IT HAS BEEN a long time coming, but the Chairman of Britain’s Strategic Rail Authority, Sir Alastair Morton, finally published A Strategic Agenda on March 13. True, a tortured industry slowly recovering from unprecedented disruption after last October’s Hatfield derailment must wait six months or more before a strategic plan emerges. But in terms of investment, the agenda does at least map a path to what Sir Alastair calls ’the biggest public-private partnership in Europe.’

Last July, the government offered £29bn of investment grants and revenue support over 10 years, starting this month, provided investors matched it with £34bn of private cash (RG 9.00 p541). Sir Alastair’s task was to make it happen, but even then a major obstacle was emerging: Railtrack lacked both the financial strength to raise this money in the capital markets, and the managerial competence to spend it effectively.

The £5·8bn West Coast Main Line upgrade (RG 11.00 p717) staggers from crisis to crisis. Major engineering jobs at Leeds and Wembley over Christmas both over-ran by more than two weeks, and on March 20 Rail Regulator Tom Winsor announced further enforcement action over delays in restoring the condition of the network after the post-Hatfield crisis.
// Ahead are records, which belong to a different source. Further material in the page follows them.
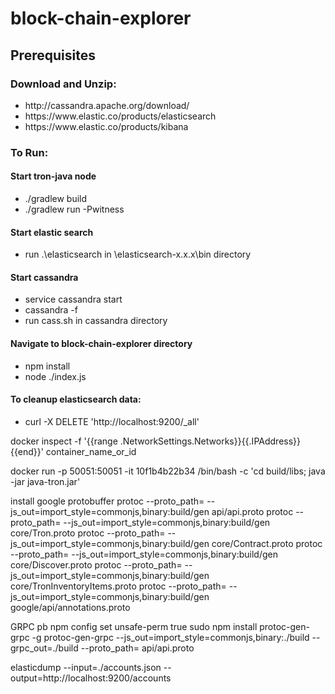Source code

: # block-chain-explorer
<h2>Prerequisites</h2>
<h3>Download and Unzip:</h3> 
<ul>
  <li>http://cassandra.apache.org/download/</li>
  <li>https://www.elastic.co/products/elasticsearch</li>
  <li>https://www.elastic.co/products/kibana</li>
</ul>

<h3>To Run:</h3>
<h4>Start tron-java node</h4>
<ul>
  <li>./gradlew build</li>
  <li>./gradlew run -Pwitness</li>
</ul>

<h4>Start elastic search</h4>
<ul>
 <li>run .\elasticsearch in \elasticsearch-x.x.x\bin directory</li>
</ul>

<h4>Start cassandra</h4>
<ul>
  <li>service cassandra start</li>
  <li>cassandra -f</li>
  <li>run cass.sh in cassandra directory</li>
</ul>

<h4>Navigate to block-chain-explorer directory</h4> 
<ul>
  <li>npm install</li>
  <li>node ./index.js</li>
</ul>

<h4>To cleanup elasticsearch data:</h4>
<ul>
  <li>curl -X DELETE 'http://localhost:9200/_all'</li>
</ul>

docker inspect -f '{{range .NetworkSettings.Networks}}{{.IPAddress}}{{end}}' container_name_or_id

docker run -p 50051:50051 -it 10f1b4b22b34 /bin/bash -c 'cd build/libs; java -jar java-tron.jar'

install google protobuffer
protoc --proto_path= --js_out=import_style=commonjs,binary:build/gen api/api.proto
protoc --proto_path= --js_out=import_style=commonjs,binary:build/gen core/Tron.proto
protoc --proto_path= --js_out=import_style=commonjs,binary:build/gen core/Contract.proto
protoc --proto_path= --js_out=import_style=commonjs,binary:build/gen core/Discover.proto
protoc --proto_path= --js_out=import_style=commonjs,binary:build/gen core/TronInventoryItems.proto
protoc --proto_path= --js_out=import_style=commonjs,binary:build/gen google/api/annotations.proto

GRPC pb
npm config set unsafe-perm true
sudo npm install protoc-gen-grpc -g
protoc-gen-grpc --js_out=import_style=commonjs,binary:./build --grpc_out=./build --proto_path= api/api.proto

elasticdump --input=./accounts.json --output=http://localhost:9200/accounts

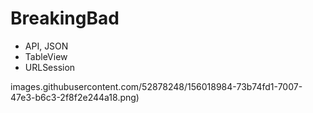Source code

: # BreakingBad
- API, JSON
- TableView
- URLSession

images.githubusercontent.com/52878248/156018984-73b74fd1-7007-47e3-b6c3-2f8f2e244a18.png)
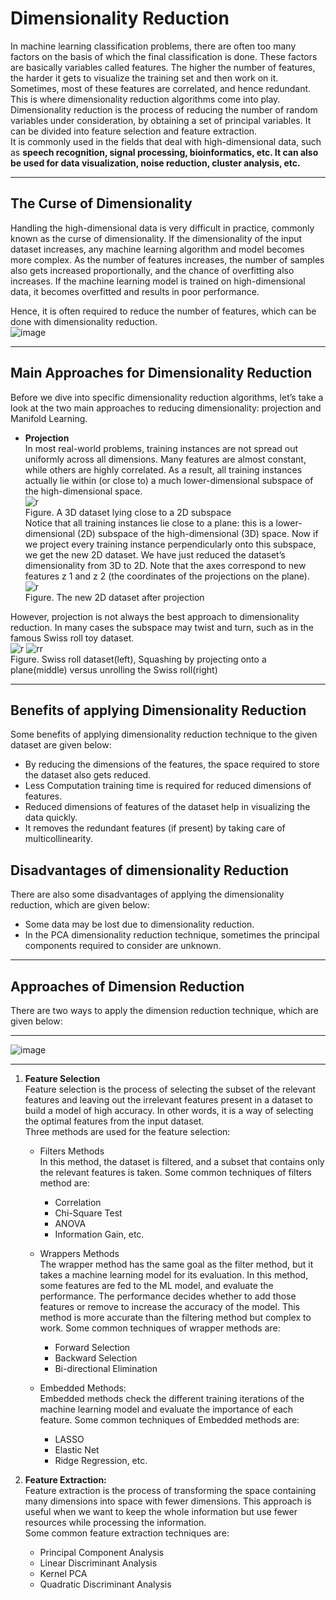 # Dimensionality Reduction
In machine learning classification problems, there are often too many factors on the basis of which the final classification is done. These factors are basically variables called features. The higher the number of features, the harder it gets to visualize the training set and then work on it. Sometimes, most of these features are correlated, and hence redundant. This is where dimensionality reduction algorithms come into play. \
Dimensionality reduction is the process of reducing the number of random variables under consideration, by obtaining a set of principal variables. It can be divided into feature selection and feature extraction. \
It is commonly used in the fields that deal with high-dimensional data, such as **speech recognition, signal processing, bioinformatics, etc. It can also be used for data visualization, noise reduction, cluster analysis, etc.**
___

## The Curse of Dimensionality
Handling the high-dimensional data is very difficult in practice, commonly known as the curse of dimensionality. If the dimensionality of the input dataset increases, any machine learning algorithm and model becomes more complex. As the number of features increases, the number of samples also gets increased proportionally, and the chance of overfitting also increases. If the machine learning model is trained on high-dimensional data, it becomes overfitted and results in poor performance.

Hence, it is often required to reduce the number of features, which can be done with dimensionality reduction. \
![image](https://user-images.githubusercontent.com/58425689/107955528-fd122f80-6fc5-11eb-9acc-1ece92271122.png)
___
## Main Approaches for Dimensionality Reduction
Before we dive into specific dimensionality reduction algorithms, let’s take a look at the two main approaches to reducing dimensionality: projection and Manifold Learning.

- **Projection** \
  In most real-world problems, training instances are not spread out uniformly across all dimensions. Many features are almost constant, while others are highly correlated. As a result, all training instances actually lie within (or close to) a much lower-dimensional subspace of the high-dimensional space. \
  ![r](https://user-images.githubusercontent.com/58425689/107967830-b9272680-6fd5-11eb-970a-5b8f284c1838.png) \
  Figure. A 3D dataset lying close to a 2D subspace \
  Notice that all training instances lie close to a plane: this is a lower-dimensional (2D) subspace of the high-dimensional (3D) space. Now if we project every training instance perpendicularly onto this subspace, we get the new 2D dataset. We have just reduced the dataset’s dimensionality from 3D to 2D. Note that the axes correspond to new features z 1 and z 2 (the coordinates of the projections on the plane). \
  ![r](https://user-images.githubusercontent.com/58425689/107968142-18853680-6fd6-11eb-8960-7a7135215574.png) \
  Figure. The new 2D dataset after projection
  
However, projection is not always the best approach to dimensionality reduction. In many cases the subspace may twist and turn, such as in the famous Swiss roll toy dataset. \
![r](https://user-images.githubusercontent.com/58425689/107968937-1ff90f80-6fd7-11eb-9022-fa0dcb0c92cd.png)
![rr](https://user-images.githubusercontent.com/58425689/107968941-212a3c80-6fd7-11eb-8e57-5e04d01532fb.png) \
Figure. Swiss roll dataset(left), Squashing by projecting onto a plane(middle) versus unrolling the Swiss roll(right)
___
## Benefits of applying Dimensionality Reduction
Some benefits of applying dimensionality reduction technique to the given dataset are given below:
- By reducing the dimensions of the features, the space required to store the dataset also gets reduced.
- Less Computation training time is required for reduced dimensions of features.
- Reduced dimensions of features of the dataset help in visualizing the data quickly.
- It removes the redundant features (if present) by taking care of multicollinearity.

## Disadvantages of dimensionality Reduction
There are also some disadvantages of applying the dimensionality reduction, which are given below:
- Some data may be lost due to dimensionality reduction.
- In the PCA dimensionality reduction technique, sometimes the principal components required to consider are unknown.
___
## Approaches of Dimension Reduction
There are two ways to apply the dimension reduction technique, which are given below:
___
![image](https://user-images.githubusercontent.com/58425689/107881065-8ebc6700-6f0a-11eb-8123-96ed36955f74.png)
___

1. **Feature Selection** \
  Feature selection is the process of selecting the subset of the relevant features and leaving out the irrelevant features present in a dataset to build a model of high accuracy. In other words, it is a way of selecting the optimal features from the input dataset. \
   Three methods are used for the feature selection:

    - Filters Methods \
      In this method, the dataset is filtered, and a subset that contains only the relevant features is taken. Some common techniques of filters method are:
      - Correlation
      - Chi-Square Test
      - ANOVA  
      - Information Gain, etc.

    - Wrappers Methods \
      The wrapper method has the same goal as the filter method, but it takes a machine learning model for its evaluation. In this method, some features are fed to the ML model, and evaluate the performance. The performance decides whether to add those features or remove to increase the accuracy of the model. This method is more accurate than the filtering method but complex to work. Some common techniques of wrapper methods are:
      - Forward Selection
      - Backward Selection
      - Bi-directional Elimination

    -  Embedded Methods: \
      Embedded methods check the different training iterations of the machine learning model and evaluate the importance of each feature. Some common techniques of Embedded methods are:
        - LASSO
        - Elastic Net
        - Ridge Regression, etc.

2. **Feature Extraction:** \
  Feature extraction is the process of transforming the space containing many dimensions into space with fewer dimensions. This approach is useful when we want to keep the whole information but use fewer resources while processing the information. \
  Some common feature extraction techniques are:
    - Principal Component Analysis
    - Linear Discriminant Analysis
    - Kernel PCA
    - Quadratic Discriminant Analysis 
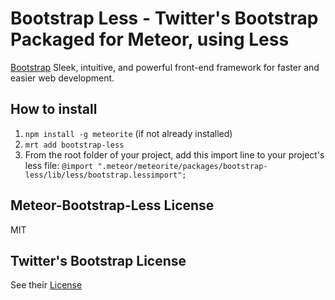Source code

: # Bootstrap Less - Twitter's Bootstrap Packaged for Meteor, using Less

[Bootstrap](http://twitter.github.com/bootstrap) Sleek, intuitive, and powerful front-end framework for faster and easier web development.

## How to install 
1. `npm install -g meteorite` (if not already installed)
2. `mrt add bootstrap-less`
3. From the root folder of your project, add this import line to your project's less file: `@import ".meteor/meteorite/packages/bootstrap-less/lib/less/bootstrap.lessimport";`

## Meteor-Bootstrap-Less License

MIT

## Twitter's Bootstrap License

See their [License](https://github.com/twitter/bootstrap)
Railtrack faces exceptional losses totalling £580m because of Hatfield, and has consequently revised upwards its estimate of the core cost of maintaining and renewing the network. To fund this, Winsor is plundering the SRA’s war chest that was supposed to lever in private capital for enhancing the capacity and quality of the railways.
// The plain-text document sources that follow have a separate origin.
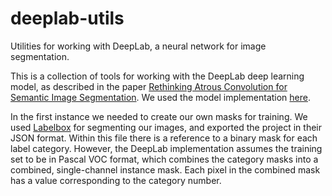 # deeplab-utils
Utilities for working with DeepLab, a neural network for image segmentation.

This is a collection of tools for working with the DeepLab deep learning model, as described in the paper [Rethinking Atrous Convolution for Semantic Image Segmentation](https://arxiv.org/pdf/1706.05587.pdf). We used the model implementation [here](https://github.com/rishizek/tensorflow-deeplab-v3).

In the first instance we needed to create our own masks for training. We used [Labelbox](labelbox.io) for segmenting our images, and exported the project in their JSON format. Within this file there is a reference to a binary mask for each label category. However, the DeepLab implementation assumes the training set to be in Pascal VOC format, which combines the category masks into a combined, single-channel instance mask. Each pixel in the combined mask has a value corresponding to the category number.
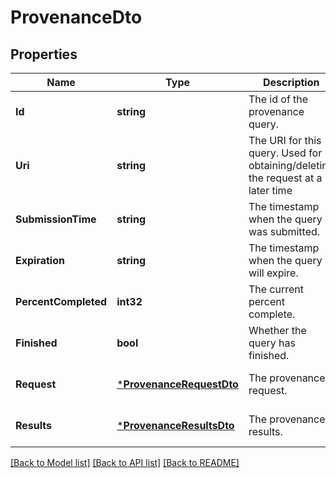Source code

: # ProvenanceDto

## Properties
Name | Type | Description | Notes
------------ | ------------- | ------------- | -------------
**Id** | **string** | The id of the provenance query. | [optional] [default to null]
**Uri** | **string** | The URI for this query. Used for obtaining/deleting the request at a later time | [optional] [default to null]
**SubmissionTime** | **string** | The timestamp when the query was submitted. | [optional] [default to null]
**Expiration** | **string** | The timestamp when the query will expire. | [optional] [default to null]
**PercentCompleted** | **int32** | The current percent complete. | [optional] [default to null]
**Finished** | **bool** | Whether the query has finished. | [optional] [default to null]
**Request** | [***ProvenanceRequestDto**](ProvenanceRequestDTO.md) | The provenance request. | [optional] [default to null]
**Results** | [***ProvenanceResultsDto**](ProvenanceResultsDTO.md) | The provenance results. | [optional] [default to null]

[[Back to Model list]](../README.md#documentation-for-models) [[Back to API list]](../README.md#documentation-for-api-endpoints) [[Back to README]](../README.md)


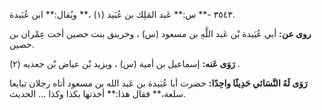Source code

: ٣٥٤٣ -** س:** عَبد المَلِك بن عُبَيد (١) ،** ويُقال:** ابن عُبَيدة.

**روى عن:** أبي عُبَيدة بْن عَبد اللَّهِ بن مسعود (س) ، وخرينق بنت حصين أخت عِمْران بن حصين.

**رَوَى عَنه:** إسماعيل بن أمية (س) ، ويزيد بْن عياض بْن جعديه (٢) .

**رَوَى لَهُ النَّسَائي حَدِيثًا واحِدًا:** حضرت أبا عُبَيدة بن عَبد الله بن مسعود أتاه رجلان تبايعا سلعة،** فقال هذا:** أخذتها بكذا وكذا ... الحديث.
Sir Alastair’s remedy is for Railtrack to split into two businesses. Its primary functions would be to control the operation of the existing railway, and to manage the new IMC2000 contracts now being let for maintenance and routine renewal of infrastructure assets. The other business would interface with private investors and the SRA through Project Development Groups in the setting up of design-build-finance-transfer PPPs. Using professional project management, these ventures would undertake major renewal and enhancement projects. Railtrack would buy out the investors when construction and disruption risks were past, injecting the capital to fund other DBFTs in a rolling programme.
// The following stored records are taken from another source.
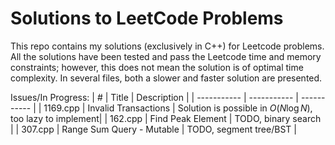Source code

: # Solutions to LeetCode Problems

This repo contains my solutions (exclusively in C++) for Leetcode problems. All the solutions have been tested and pass the Leetcode time and memory constraints; however, this does not mean the solution is of optimal time complexity. In several files, both a slower and faster solution are presented.

Issues/In Progress:
| # | Title | Description |
| ----------- | ----------- | ----------- |
| 1169.cpp | Invalid Transactions | Solution is possible in $O(N \log N)$, too lazy to implement|
| 162.cpp | Find Peak Element | TODO, binary search |
| 307.cpp | Range Sum Query - Mutable | TODO, segment tree/BST |
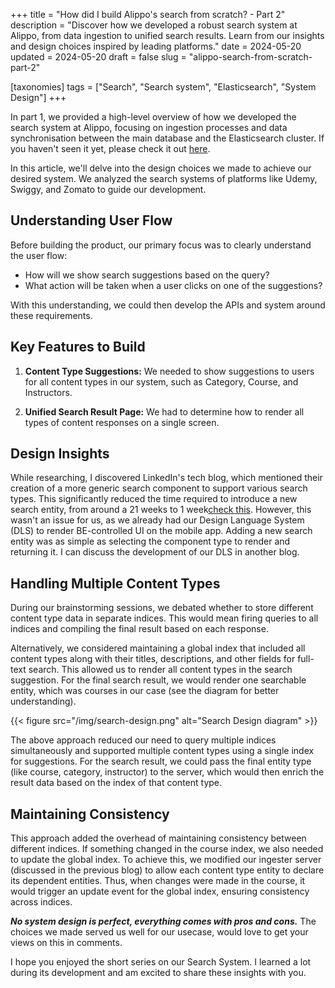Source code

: +++
title = "How did I build Alippo's search from scratch? - Part 2"
description = "Discover how we developed a robust search system at Alippo, from data ingestion to unified search results. Learn from our insights and design choices inspired by leading platforms."
date = 2024-05-20
updated = 2024-05-20
draft = false
slug = "alippo-search-from-scratch-part-2"

[taxonomies]
tags = ["Search", "Search system", "Elasticsearch", "System Design"]
+++

In part 1, we provided a high-level overview of how we developed the search system at Alippo, focusing on ingestion processes and data synchronisation between the main database and the Elasticsearch cluster. If you haven't seen it yet, please check it out [here](https://sumittiware.dev/post/how-did-i-build-alippos-search-from-scratch-part-1/).

In this article, we'll delve into the design choices we made to achieve our desired system. We analyzed the search systems of platforms like Udemy, Swiggy, and Zomato to guide our development.

## Understanding User Flow

Before building the product, our primary focus was to clearly understand the user flow:

- How will we show search suggestions based on the query?
- What action will be taken when a user clicks on one of the suggestions?

With this understanding, we could then develop the APIs and system around these requirements.


## Key Features to Build

1. **Content Type Suggestions:** We needed to show suggestions to users for all content types in our system, such as Category, Course, and Instructors.

2. **Unified Search Result Page:** We had to determine how to render all types of content responses on a single screen.

## Design Insights

While researching, I discovered LinkedIn's tech blog, which mentioned their creation of a more generic search component to support various search types. This significantly reduced the time required to introduce a new search entity, from around a 21 weeks to 1 week[check this](https://arc.net/l/quote/efqbspot). However, this wasn't an issue for us, as we already had our Design Language System (DLS) to render BE-controlled UI on the mobile app. Adding a new search entity was as simple as selecting the component type to render and returning it. I can discuss the development of our DLS in another blog.

## Handling Multiple Content Types

During our brainstorming sessions, we debated whether to store different content type data in separate indices. This would mean firing queries to all indices and compiling the final result based on each response.

Alternatively, we considered maintaining a global index that included all content types along with their titles, descriptions, and other fields for full-text search. This allowed us to render all content types in the search suggestion. For the final search result, we would render one searchable entity, which was courses in our case (see the diagram for better understanding).

{{< figure src="/img/search-design.png" alt="Search Design diagram" >}}

The above approach reduced our need to query multiple indices simultaneously and supported multiple content types using a single index for suggestions. For the search result, we could pass the final entity type (like course, category, instructor) to the server, which would then enrich the result data based on the index of that content type.

## Maintaining Consistency

This approach added the overhead of maintaining consistency between different indices. If something changed in the course index, we also needed to update the global index. To achieve this, we modified our ingester server (discussed in the previous blog) to allow each content type entity to declare its dependent entities. Thus, when changes were made in the course, it would trigger an update event for the global index, ensuring consistency across indices.

**_No system design is perfect, everything comes with pros and cons._** The choices we made served us well for our usecase, would love to get your views on this in comments.

I hope you enjoyed the short series on our Search System. I learned a lot during its development and am excited to share these insights with you.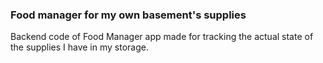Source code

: ### Food manager for my own basement's supplies
Backend code of Food Manager app made for tracking the actual state of the supplies I have in my storage.
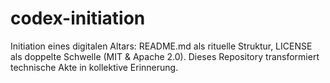 # codex-initiation
Initiation eines digitalen Altars: README.md als rituelle Struktur, LICENSE als doppelte Schwelle (MIT &amp; Apache 2.0). Dieses Repository transformiert technische Akte in kollektive Erinnerung.
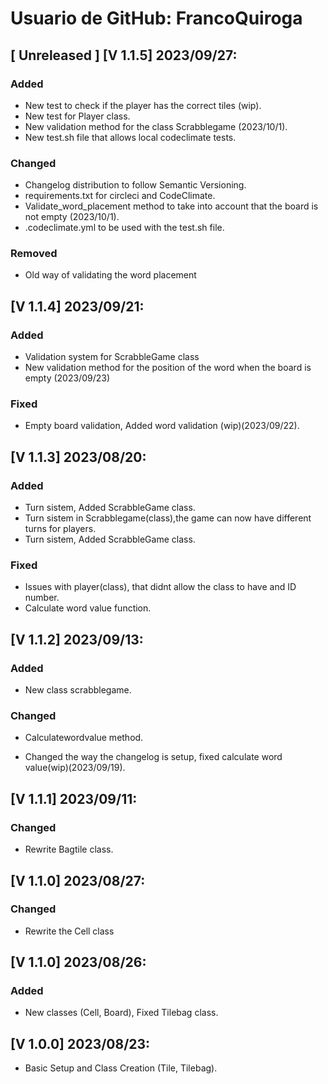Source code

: # Usuario de GitHub: FrancoQuiroga
## [ Unreleased ] [V 1.1.5] 2023/09/27:

### Added 
- New test to check if the player has the correct tiles (wip).
- New test for Player class.
- New validation method for the class Scrabblegame (2023/10/1).
- New test.sh file that allows local codeclimate tests.

### Changed
- Changelog distribution to follow Semantic Versioning.
- requirements.txt for circleci and CodeClimate.
- Validate_word_placement method to take into account that the board is not empty (2023/10/1).
- .codeclimate.yml to be used with the test.sh file.
### Removed
- Old way of validating the word placement

## [V 1.1.4] 2023/09/21: 
### Added 
- Validation system for ScrabbleGame class
- New validation method for the position of the word when the board is empty (2023/09/23)
###  Fixed 
- Empty board validation, Added word validation (wip)(2023/09/22). 

## [V 1.1.3] 2023/08/20: 
### Added
- Turn sistem, Added ScrabbleGame class.
- Turn sistem in Scrabblegame(class),the game can now have different turns for players.
- Turn sistem, Added ScrabbleGame class.
### Fixed 
- Issues with player(class), that didnt allow the class to have and ID number.
- Calculate word value function.

## [V 1.1.2] 2023/09/13: 
### Added 
- New class scrabblegame.
### Changed 
- Calculatewordvalue method.

- Changed the way the changelog is setup, fixed calculate word value(wip)(2023/09/19).

## [V 1.1.1] 2023/09/11: 
### Changed 
- Rewrite Bagtile class.

## [V 1.1.0] 2023/08/27: 
### Changed
- Rewrite the Cell class  

## [V 1.1.0] 2023/08/26:
### Added
- New classes (Cell, Board), Fixed Tilebag class.

## [V 1.0.0] 2023/08/23: 
- Basic Setup and Class Creation (Tile, Tilebag).
 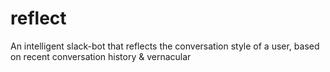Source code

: # reflect
An intelligent slack-bot that reflects the conversation style of a user, based on recent conversation history &amp; vernacular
Will it work? At least Railtrack seems willing to give it a try; the concept was anathema last summer. The Channel Tunnel Rail Link is on time and budget, nominally and partially controlled by Railtrack though actually managed by Bechtel, but that is a new railway with unprecedented government guarantees. Upgrading a congested main line is a totally different proposition. The holders of the SRA’s 20-year franchises will be major players this time instead of helpless bystanders, and that may help.

One thing is sure. This latest phase of the Great British Experiment will attract close interest from the rest of Europe, and beyond.